TARACHANSKY: The main discussion here was the International Criminal Court’s review conference that took place in Kampala, Uganda, in June. The international court was established in 1998. Its jurisdiction applies to any country where the victim or aggressor there agrees to join it. So far, 113 countries are signatories. The Court was empowered to prosecute three crimes: genocide, war crimes, and crimes against humanity. Along with these three, the crime of aggression was listed as the fourth but was not defined; therefore the Court couldn’t prosecute it. Its definition was postponed to June’s review conference, and it led to a week-long, heated debate. If adopted, it would essentially make all aggressive acts of war illegal, that is, wars not fought in self-defense. Some, such as the US delegation, argued against and managed to push for significant amendments, even though the US is not a state party to the Court. The American team consisted of Harold Koh from the State Department and Stephen J. Rapp, ambassador at large for war crime issues. Here Koh explains the changes the US managed to push for:
HAROLD HONGJU KOH, LEGAL ADVISOR, US STATE DEPARTMENT: The outcome protected our vital interests. The Court cannot exercise jurisdiction over the crime of aggression without a further decision to take place sometime after January 1, 2017. The prosecutor cannot charge nationals of non-state parties, including US nationals, with the crime of aggression. No US national can be prosecuted for aggression so long as the US remains a non-state party. And if we were to become a state party, we’d still have the option to opt out from having our nationals prosecuted for aggression. So we ensure total protection for our Armed Forces and other US nationals going forward.

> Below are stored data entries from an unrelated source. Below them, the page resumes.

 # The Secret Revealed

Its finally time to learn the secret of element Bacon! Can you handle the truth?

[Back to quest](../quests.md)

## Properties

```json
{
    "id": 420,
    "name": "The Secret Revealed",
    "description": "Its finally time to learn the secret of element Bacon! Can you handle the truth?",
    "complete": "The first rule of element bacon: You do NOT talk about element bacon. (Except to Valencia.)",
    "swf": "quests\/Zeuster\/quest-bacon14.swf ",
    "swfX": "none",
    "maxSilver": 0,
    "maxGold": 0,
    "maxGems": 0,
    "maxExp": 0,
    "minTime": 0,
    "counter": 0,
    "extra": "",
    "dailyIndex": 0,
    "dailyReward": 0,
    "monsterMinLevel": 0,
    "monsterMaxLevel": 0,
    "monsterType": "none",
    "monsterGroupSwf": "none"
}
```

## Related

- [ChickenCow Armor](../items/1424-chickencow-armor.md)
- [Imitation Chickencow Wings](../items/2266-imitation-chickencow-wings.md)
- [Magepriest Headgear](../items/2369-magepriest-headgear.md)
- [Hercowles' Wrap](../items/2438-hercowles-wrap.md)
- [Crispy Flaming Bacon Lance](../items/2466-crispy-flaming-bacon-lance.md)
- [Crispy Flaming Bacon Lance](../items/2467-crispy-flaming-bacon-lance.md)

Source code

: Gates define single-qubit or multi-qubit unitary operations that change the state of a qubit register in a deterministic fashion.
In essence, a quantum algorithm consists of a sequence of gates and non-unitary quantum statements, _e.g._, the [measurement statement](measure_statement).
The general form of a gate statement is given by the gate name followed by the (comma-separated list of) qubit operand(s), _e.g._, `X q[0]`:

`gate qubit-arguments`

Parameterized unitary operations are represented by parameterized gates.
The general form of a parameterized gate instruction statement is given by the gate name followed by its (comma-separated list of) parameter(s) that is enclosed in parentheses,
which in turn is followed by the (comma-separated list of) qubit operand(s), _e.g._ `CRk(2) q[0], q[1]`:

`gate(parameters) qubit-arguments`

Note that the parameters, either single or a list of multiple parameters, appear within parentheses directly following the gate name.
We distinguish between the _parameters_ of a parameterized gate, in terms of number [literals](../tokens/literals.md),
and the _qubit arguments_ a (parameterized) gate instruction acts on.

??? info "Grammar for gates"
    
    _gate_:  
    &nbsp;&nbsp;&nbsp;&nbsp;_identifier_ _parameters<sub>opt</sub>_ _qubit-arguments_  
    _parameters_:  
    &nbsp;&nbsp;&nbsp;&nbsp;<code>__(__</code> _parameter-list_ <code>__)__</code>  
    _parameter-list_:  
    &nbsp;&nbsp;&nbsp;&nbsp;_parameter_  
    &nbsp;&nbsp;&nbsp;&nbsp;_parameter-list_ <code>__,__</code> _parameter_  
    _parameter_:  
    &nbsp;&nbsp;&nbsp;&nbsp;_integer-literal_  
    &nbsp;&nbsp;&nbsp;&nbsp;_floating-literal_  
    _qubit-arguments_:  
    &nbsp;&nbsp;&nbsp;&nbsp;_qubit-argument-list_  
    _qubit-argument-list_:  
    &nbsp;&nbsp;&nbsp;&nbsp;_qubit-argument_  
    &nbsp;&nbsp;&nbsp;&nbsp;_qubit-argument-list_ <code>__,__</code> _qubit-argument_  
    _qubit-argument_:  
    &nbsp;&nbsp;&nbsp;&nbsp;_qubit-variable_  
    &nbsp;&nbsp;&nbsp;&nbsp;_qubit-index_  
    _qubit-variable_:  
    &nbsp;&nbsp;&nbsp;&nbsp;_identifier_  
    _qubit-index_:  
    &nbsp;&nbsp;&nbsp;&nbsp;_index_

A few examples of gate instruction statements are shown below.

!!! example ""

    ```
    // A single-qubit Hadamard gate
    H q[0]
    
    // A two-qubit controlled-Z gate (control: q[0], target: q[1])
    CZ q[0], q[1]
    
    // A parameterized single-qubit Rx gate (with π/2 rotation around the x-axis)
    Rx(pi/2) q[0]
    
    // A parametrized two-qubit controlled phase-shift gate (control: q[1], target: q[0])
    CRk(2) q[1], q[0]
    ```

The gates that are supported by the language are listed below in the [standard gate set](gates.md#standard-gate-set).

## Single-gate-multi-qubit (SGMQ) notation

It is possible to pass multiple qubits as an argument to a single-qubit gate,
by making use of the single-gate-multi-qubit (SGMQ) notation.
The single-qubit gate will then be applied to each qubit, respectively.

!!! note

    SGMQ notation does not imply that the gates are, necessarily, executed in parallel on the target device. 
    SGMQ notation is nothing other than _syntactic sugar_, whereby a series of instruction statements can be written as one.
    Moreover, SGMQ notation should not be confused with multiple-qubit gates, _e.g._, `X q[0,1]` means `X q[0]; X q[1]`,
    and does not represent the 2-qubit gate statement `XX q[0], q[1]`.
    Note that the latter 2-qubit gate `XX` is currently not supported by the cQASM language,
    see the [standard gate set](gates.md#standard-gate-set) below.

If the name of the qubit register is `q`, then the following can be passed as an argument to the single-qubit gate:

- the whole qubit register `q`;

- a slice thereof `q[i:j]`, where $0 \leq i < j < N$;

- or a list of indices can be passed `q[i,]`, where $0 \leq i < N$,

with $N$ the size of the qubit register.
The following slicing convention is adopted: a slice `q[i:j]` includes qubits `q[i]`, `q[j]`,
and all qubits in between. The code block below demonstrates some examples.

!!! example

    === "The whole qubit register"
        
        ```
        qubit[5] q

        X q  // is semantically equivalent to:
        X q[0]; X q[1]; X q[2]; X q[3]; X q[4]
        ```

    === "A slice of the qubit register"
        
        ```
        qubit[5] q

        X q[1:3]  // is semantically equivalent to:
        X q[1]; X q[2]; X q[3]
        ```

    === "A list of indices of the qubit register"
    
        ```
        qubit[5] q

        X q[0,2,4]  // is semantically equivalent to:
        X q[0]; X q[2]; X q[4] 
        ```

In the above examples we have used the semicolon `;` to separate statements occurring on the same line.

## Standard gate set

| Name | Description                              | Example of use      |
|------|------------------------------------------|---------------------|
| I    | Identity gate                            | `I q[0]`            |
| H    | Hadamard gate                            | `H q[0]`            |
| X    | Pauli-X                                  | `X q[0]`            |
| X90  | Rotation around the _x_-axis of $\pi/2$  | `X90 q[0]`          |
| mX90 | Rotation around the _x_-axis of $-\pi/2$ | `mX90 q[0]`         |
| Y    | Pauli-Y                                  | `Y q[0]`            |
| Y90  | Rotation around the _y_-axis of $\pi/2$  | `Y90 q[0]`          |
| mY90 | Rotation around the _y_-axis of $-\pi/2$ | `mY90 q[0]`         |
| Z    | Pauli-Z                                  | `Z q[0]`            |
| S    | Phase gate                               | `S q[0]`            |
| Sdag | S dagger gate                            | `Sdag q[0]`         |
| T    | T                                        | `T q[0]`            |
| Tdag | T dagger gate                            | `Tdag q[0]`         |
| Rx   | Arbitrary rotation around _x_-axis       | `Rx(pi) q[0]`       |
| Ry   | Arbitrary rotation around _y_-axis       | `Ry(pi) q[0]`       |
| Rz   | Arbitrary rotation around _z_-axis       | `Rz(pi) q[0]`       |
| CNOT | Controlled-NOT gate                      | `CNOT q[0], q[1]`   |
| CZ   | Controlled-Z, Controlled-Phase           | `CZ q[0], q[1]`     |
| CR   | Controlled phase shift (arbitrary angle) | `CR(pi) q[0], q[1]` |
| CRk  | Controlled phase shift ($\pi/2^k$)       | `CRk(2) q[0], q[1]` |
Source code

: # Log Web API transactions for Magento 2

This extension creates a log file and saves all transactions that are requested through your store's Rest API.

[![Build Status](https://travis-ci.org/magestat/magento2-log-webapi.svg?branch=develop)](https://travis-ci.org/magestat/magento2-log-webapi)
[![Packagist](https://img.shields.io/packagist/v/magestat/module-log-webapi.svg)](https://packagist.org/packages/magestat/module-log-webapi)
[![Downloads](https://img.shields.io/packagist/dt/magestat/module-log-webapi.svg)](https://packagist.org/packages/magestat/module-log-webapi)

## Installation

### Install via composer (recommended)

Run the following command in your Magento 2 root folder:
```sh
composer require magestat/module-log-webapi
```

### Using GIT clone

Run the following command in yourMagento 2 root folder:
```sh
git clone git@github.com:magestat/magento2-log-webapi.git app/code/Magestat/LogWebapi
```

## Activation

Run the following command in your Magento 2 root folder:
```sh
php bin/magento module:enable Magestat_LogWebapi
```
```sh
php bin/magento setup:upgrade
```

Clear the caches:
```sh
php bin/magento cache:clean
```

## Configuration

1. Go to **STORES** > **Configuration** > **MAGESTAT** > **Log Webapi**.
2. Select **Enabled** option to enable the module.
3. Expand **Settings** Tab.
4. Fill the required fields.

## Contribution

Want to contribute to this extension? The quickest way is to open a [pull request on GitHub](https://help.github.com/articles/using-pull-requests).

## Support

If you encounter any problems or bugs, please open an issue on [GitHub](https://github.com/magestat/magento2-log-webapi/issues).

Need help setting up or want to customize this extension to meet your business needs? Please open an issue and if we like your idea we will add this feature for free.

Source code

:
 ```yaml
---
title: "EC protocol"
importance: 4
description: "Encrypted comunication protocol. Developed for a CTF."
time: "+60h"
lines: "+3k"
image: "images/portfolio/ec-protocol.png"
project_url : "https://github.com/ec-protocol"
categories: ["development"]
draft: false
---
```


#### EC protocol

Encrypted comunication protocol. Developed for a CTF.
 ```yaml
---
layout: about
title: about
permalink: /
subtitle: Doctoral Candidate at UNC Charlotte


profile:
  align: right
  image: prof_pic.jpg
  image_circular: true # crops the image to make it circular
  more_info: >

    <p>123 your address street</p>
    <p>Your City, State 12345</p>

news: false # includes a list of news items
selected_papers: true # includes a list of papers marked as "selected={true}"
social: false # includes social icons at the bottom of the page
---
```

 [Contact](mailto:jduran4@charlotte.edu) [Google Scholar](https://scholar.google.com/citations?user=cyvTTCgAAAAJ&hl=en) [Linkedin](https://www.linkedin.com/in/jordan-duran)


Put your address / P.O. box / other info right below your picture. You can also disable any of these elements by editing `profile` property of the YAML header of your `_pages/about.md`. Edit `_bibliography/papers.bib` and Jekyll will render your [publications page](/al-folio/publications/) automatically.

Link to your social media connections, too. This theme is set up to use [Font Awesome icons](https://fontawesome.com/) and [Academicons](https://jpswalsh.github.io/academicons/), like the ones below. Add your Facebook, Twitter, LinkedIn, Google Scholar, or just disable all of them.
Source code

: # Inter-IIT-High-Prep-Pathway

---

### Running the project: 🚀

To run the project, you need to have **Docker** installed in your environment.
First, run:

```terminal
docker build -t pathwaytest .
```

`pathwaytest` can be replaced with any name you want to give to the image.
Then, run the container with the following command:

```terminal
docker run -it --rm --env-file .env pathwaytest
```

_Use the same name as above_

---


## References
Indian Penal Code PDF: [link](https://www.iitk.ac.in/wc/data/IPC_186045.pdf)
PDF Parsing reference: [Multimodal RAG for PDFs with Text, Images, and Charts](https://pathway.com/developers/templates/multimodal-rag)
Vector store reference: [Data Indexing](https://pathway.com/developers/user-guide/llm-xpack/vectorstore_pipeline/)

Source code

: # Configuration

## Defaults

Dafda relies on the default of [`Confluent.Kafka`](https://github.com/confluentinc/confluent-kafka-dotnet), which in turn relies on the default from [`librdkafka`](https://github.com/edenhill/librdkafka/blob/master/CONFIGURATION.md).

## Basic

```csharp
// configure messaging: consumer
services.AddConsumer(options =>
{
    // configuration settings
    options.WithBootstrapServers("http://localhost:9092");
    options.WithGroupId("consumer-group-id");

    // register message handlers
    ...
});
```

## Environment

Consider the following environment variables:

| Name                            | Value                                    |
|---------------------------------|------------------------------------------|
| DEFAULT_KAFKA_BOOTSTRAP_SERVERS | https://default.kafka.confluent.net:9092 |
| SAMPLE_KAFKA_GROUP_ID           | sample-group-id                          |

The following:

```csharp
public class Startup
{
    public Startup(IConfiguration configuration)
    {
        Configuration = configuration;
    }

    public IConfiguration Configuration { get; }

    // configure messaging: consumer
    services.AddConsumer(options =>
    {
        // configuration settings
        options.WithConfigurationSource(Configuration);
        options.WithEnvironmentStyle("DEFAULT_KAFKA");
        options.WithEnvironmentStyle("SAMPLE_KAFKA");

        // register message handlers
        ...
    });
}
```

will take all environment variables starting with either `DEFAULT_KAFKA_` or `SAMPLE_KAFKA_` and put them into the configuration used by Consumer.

TARACHANSKY: Benjamin Ferencz was a World War II soldier and worked as a prosecutor in the Nuremberg trials that led to the hanging of much of the Nazi leadership. Nuremberg was the first and only place where the crime of aggression was successfully prosecuted. He attended the Kampala conference and has been fighting to include aggression in the Court’s jurisdiction.
BENJAMIN B. FERENCZ, CHIEF PROSECUTOR, NUREMBERG MILITARY TRIBUNAL: We argued for hundreds of hours whether it should be a “flagrant” violation of the Charter or a “manifest” violation of the Charter, but they said, okay, a manifest violation, that we’ll buy. So we now have a consensus definition of aggression. Of course, in that consensus it says that if the Security Council decides it’s not aggression, then it’s not aggression, and if they decide that something else is aggression which isn’t listed, so it is aggression. It says very clearly, if you don’t want to be bound, you’re not bound. It says so, several places. Security Council wrote that in all over the place. Very, very weak foundation, but it’s there.
FERENCZ: Basically what it means is attacking another nation in violation of the UN Charter. The UN Charter prohibits the use of armed force except in self-defense or with approval of the Security Council in order to maintain peace. That’s the basic definition. The amended version was the addition of one word.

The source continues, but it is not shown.